EXERCISE INSTRUCTIONS: Report how many lines in the records below contain the word "power". Give only the number.

SOURCE INFORMATION:
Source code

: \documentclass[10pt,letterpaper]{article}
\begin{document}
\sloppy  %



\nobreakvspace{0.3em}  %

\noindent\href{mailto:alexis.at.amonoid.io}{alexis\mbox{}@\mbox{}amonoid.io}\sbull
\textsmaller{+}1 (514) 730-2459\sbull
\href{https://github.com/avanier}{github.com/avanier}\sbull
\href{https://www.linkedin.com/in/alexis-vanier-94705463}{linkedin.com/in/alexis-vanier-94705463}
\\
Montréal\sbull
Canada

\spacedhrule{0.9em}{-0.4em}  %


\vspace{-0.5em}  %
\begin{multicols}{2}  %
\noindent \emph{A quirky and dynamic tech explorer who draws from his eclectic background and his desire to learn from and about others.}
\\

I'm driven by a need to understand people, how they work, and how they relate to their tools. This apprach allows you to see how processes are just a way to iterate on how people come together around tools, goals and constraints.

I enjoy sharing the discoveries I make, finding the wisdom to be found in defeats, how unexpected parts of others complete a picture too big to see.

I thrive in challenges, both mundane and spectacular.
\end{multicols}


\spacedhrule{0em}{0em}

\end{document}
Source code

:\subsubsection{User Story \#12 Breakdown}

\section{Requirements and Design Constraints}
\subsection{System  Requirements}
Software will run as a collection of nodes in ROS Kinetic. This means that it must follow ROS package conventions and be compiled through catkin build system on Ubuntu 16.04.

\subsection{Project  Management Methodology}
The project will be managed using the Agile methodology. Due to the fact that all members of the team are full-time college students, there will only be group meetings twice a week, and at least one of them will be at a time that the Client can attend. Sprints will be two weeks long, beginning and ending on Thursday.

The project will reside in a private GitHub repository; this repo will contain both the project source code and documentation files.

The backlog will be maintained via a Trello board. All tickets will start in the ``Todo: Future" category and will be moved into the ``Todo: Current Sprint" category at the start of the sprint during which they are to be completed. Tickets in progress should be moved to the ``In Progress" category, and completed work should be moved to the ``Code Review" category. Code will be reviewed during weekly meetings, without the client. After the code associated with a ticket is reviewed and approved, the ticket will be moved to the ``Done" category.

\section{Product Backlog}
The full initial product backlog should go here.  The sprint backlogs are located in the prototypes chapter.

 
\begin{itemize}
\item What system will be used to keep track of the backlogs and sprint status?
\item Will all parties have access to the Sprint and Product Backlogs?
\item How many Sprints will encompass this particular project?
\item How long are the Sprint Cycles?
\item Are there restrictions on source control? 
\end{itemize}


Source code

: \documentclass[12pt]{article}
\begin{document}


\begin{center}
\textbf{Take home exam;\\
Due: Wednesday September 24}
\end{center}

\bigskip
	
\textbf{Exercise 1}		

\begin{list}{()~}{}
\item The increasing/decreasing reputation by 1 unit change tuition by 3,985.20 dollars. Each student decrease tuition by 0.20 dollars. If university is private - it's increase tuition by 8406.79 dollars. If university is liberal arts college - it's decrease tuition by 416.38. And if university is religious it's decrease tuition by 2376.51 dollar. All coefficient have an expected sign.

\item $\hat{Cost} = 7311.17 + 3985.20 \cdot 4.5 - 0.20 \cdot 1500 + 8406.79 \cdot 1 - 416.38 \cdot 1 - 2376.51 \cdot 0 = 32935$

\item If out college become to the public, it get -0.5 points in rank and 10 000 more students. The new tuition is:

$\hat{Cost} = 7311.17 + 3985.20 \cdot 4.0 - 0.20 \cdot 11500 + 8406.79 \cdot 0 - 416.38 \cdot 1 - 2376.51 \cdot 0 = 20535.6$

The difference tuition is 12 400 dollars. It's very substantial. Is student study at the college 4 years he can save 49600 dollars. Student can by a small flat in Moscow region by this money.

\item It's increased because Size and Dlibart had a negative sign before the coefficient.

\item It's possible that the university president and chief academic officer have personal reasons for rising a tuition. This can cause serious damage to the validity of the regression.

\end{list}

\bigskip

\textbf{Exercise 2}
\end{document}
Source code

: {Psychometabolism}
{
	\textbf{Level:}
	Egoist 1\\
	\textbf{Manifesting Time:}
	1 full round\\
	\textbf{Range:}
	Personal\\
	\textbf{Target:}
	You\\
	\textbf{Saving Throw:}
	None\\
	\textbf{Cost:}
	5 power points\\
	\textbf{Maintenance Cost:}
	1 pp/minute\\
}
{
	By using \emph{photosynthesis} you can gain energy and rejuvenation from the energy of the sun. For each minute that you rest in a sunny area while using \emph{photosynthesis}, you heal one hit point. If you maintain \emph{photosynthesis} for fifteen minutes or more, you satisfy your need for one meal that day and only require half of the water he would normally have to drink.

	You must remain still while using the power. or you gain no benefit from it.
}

FINISHED TASK: 2